Quality growth requires collaboration between the Government, businesses and unions to drive productivity improvements, up-skill our workers and encourage more residents to enter and stay in the workforce. A calibrated flow-through of transient foreign workers can also anchor new industries, take up jobs that support our social and economic needs, and forge a diverse workforce that drives dynamism and new ideas.
Singapore as a Global City
In today’s globalised world, we have to work towards our strengths as a people who are adaptable and comfortable living in a multi-racial and multi-cultural society that thrives on diversity.
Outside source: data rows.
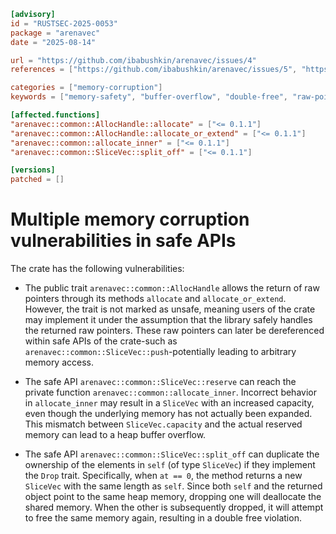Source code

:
 ```toml
[advisory]
id = "RUSTSEC-2025-0053"
package = "arenavec"
date = "2025-08-14"

url = "https://github.com/ibabushkin/arenavec/issues/4"
references = ["https://github.com/ibabushkin/arenavec/issues/5", "https://github.com/ibabushkin/arenavec/issues/6"]

categories = ["memory-corruption"]
keywords = ["memory-safety", "buffer-overflow", "double-free", "raw-pointer"]

[affected.functions]
"arenavec::common::AllocHandle::allocate" = ["<= 0.1.1"]
"arenavec::common::AllocHandle::allocate_or_extend" = ["<= 0.1.1"]
"arenavec::common::allocate_inner" = ["<= 0.1.1"]
"arenavec::common::SliceVec::split_off" = ["<= 0.1.1"]

[versions]
patched = []
```

# Multiple memory corruption vulnerabilities in safe APIs

The crate has the following vulnerabilities:

- The public trait `arenavec::common::AllocHandle` allows the return of raw pointers through its methods `allocate` and `allocate_or_extend`. However, the trait is not marked as unsafe, meaning users of the crate may implement it under the assumption that the library safely handles the returned raw pointers. These raw pointers can later be dereferenced within safe APIs of the crate-such as `arenavec::common::SliceVec::push`-potentially leading to arbitrary memory access.

- The safe API `arenavec::common::SliceVec::reserve` can reach the private function `arenavec::common::allocate_inner`. Incorrect behavior in `allocate_inner` may result in a `SliceVec` with an increased capacity, even though the underlying memory has not actually been expanded. This mismatch between `SliceVec.capacity` and the actual reserved memory can lead to a heap buffer overflow.

- The safe API `arenavec::common::SliceVec::split_off` can duplicate the ownership of the elements in `self` (of type `SliceVec`) if they implement the `Drop` trait. Specifically, when `at == 0`, the method returns a new `SliceVec` with the same length as `self`. Since both `self` and the returned object point to the same heap memory, dropping one will deallocate the shared memory. When the other is subsequently dropped, it will attempt to free the same memory again, resulting in a double free violation.
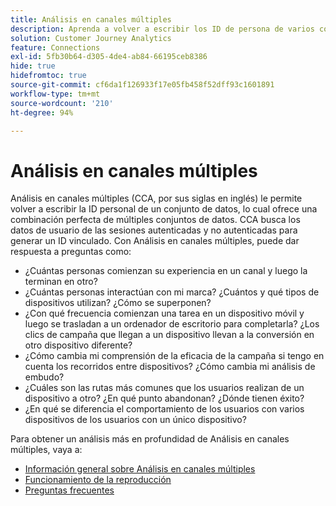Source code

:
 ```yaml
---
title: Análisis en canales múltiples
description: Aprenda a volver a escribir los ID de persona de varios conjuntos de datos para vincular a las personas.
solution: Customer Journey Analytics
feature: Connections
exl-id: 5fb30b64-d305-4de4-ab84-66195ceb8386
hide: true
hidefromtoc: true
source-git-commit: cf6da1f126933f17e05fb458f52dff93c1601891
workflow-type: tm+mt
source-wordcount: '210'
ht-degree: 94%

---
```


# Análisis en canales múltiples

Análisis en canales múltiples (CCA, por sus siglas en inglés) le permite volver a escribir la ID personal de un conjunto de datos, lo cual ofrece una combinación perfecta de múltiples conjuntos de datos. CCA busca los datos de usuario de las sesiones autenticadas y no autenticadas para generar un ID vinculado. Con Análisis en canales múltiples, puede dar respuesta a preguntas como:

* ¿Cuántas personas comienzan su experiencia en un canal y luego la terminan en otro?
* ¿Cuántas personas interactúan con mi marca? ¿Cuántos y qué tipos de dispositivos utilizan? ¿Cómo se superponen?
* ¿Con qué frecuencia comienzan una tarea en un dispositivo móvil y luego se trasladan a un ordenador de escritorio para completarla? ¿Los clics de campaña que llegan a un dispositivo llevan a la conversión en otro dispositivo diferente?
* ¿Cómo cambia mi comprensión de la eficacia de la campaña si tengo en cuenta los recorridos entre dispositivos? ¿Cómo cambia mi análisis de embudo?
* ¿Cuáles son las rutas más comunes que los usuarios realizan de un dispositivo a otro? ¿En qué punto abandonan? ¿Dónde tienen éxito?
* ¿En qué se diferencia el comportamiento de los usuarios con varios dispositivos de los usuarios con un único dispositivo?

Para obtener un análisis más en profundidad de Análisis en canales múltiples, vaya a:

* [Información general sobre Análisis en canales múltiples](/help/cca/overview.md)
* [Funcionamiento de la reproducción](/help/cca/replay.md)
* [Preguntas frecuentes](/help/cca/faq.md)
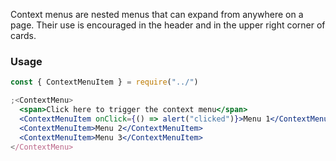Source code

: Context menus are nested menus that can expand from anywhere on a page. Their use is encouraged in the header and in the upper right corner of cards.

### Usage

```jsx
const { ContextMenuItem } = require("../")

;<ContextMenu>
  <span>Click here to trigger the context menu</span>
  <ContextMenuItem onClick={() => alert("clicked")}>Menu 1</ContextMenuItem>
  <ContextMenuItem>Menu 2</ContextMenuItem>
  <ContextMenuItem>Menu 3</ContextMenuItem>
</ContextMenu>
```

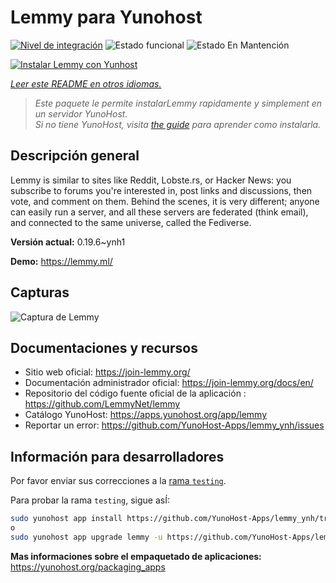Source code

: <!--
Este archivo README esta generado automaticamente<https://github.com/YunoHost/apps/tree/master/tools/readme_generator>
No se debe editar a mano.
-->

# Lemmy para Yunohost

[![Nivel de integración](https://dash.yunohost.org/integration/lemmy.svg)](https://ci-apps.yunohost.org/ci/apps/lemmy/) ![Estado funcional](https://ci-apps.yunohost.org/ci/badges/lemmy.status.svg) ![Estado En Mantención](https://ci-apps.yunohost.org/ci/badges/lemmy.maintain.svg)

[![Instalar Lemmy con Yunhost](https://install-app.yunohost.org/install-with-yunohost.svg)](https://install-app.yunohost.org/?app=lemmy)

*[Leer este README en otros idiomas.](./ALL_README.md)*

> *Este paquete le permite instalarLemmy rapidamente y simplement en un servidor YunoHost.*  
> *Si no tiene YunoHost, visita [the guide](https://yunohost.org/install) para aprender como instalarla.*

## Descripción general

Lemmy is similar to sites like Reddit, Lobste.rs, or Hacker News: you subscribe to forums you're interested in, post links and discussions, then vote, and comment on them. Behind the scenes, it is very different; anyone can easily run a server, and all these servers are federated (think email), and connected to the same universe, called the Fediverse.


**Versión actual:** 0.19.6~ynh1

**Demo:** <https://lemmy.ml/>

## Capturas

![Captura de Lemmy](./doc/screenshots/screenshot1.webp)

## Documentaciones y recursos

- Sitio web oficial: <https://join-lemmy.org/>
- Documentación administrador oficial: <https://join-lemmy.org/docs/en/>
- Repositorio del código fuente oficial de la aplicación : <https://github.com/LemmyNet/lemmy>
- Catálogo YunoHost: <https://apps.yunohost.org/app/lemmy>
- Reportar un error: <https://github.com/YunoHost-Apps/lemmy_ynh/issues>

## Información para desarrolladores

Por favor enviar sus correcciones a la [rama `testing`](https://github.com/YunoHost-Apps/lemmy_ynh/tree/testing).

Para probar la rama `testing`, sigue asÍ:

```bash
sudo yunohost app install https://github.com/YunoHost-Apps/lemmy_ynh/tree/testing --debug
o
sudo yunohost app upgrade lemmy -u https://github.com/YunoHost-Apps/lemmy_ynh/tree/testing --debug
```

**Mas informaciones sobre el empaquetado de aplicaciones:** <https://yunohost.org/packaging_apps>
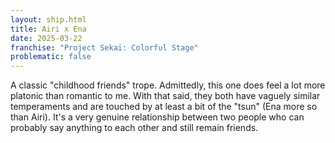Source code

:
 ```yaml
---
layout: ship.html
title: Airi x Ena
date: 2025-03-22
franchise: "Project Sekai: Colorful Stage"
problematic: false
---
```

A classic "childhood friends" trope. Admittedly, this one does feel a lot more platonic than romantic to me. With that said, they both have vaguely similar temperaments and are touched by at least a bit of the "tsun" (Ena more so than Airi). It's a very genuine relationship between two people who can probably say anything to each other and still remain friends.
It is this diversity, which our forefathers have thrived on as a trading port, that will allow our Singaporeans to thrive in today’s workplace where global teams are highly valued for their diverse sets of experiences, backgrounds and perspectives.
Today, I have asked more questions than I have answered about the future of Singapore because the path before us is not a straightforward one. It has many paths, leading to different possible outcomes. The Government wants to engage the populace in the path to choose. The Population White Paper, which we are now drafting for Parliament’s discussion beginning next year, and the National Conversation are important platforms for engagement to take place. You, the audience, represent an important stakeholder group that will and shall shape the future of Singapore. I encourage you to participate actively. And while you ponder and form your views, I would like to remind you to consider the interests of other stakeholder groups who are not represented here. In particular, one, the less skilled Singaporeans who do not have the options as you do, and two, the future generations that will live with the outcome of our decisions today. It is our duty and responsibility to create and leave behind a vibrant, thriving and exciting Singapore, one where all Singaporeans and their children will have a better life and be proud to live, work and play in. I look forward to hearing your views about the future Singapore you hope to see and leave behind. Thank you.
1 Burst of the global dot-com bubble in 2001 and SARS in 2003-2004.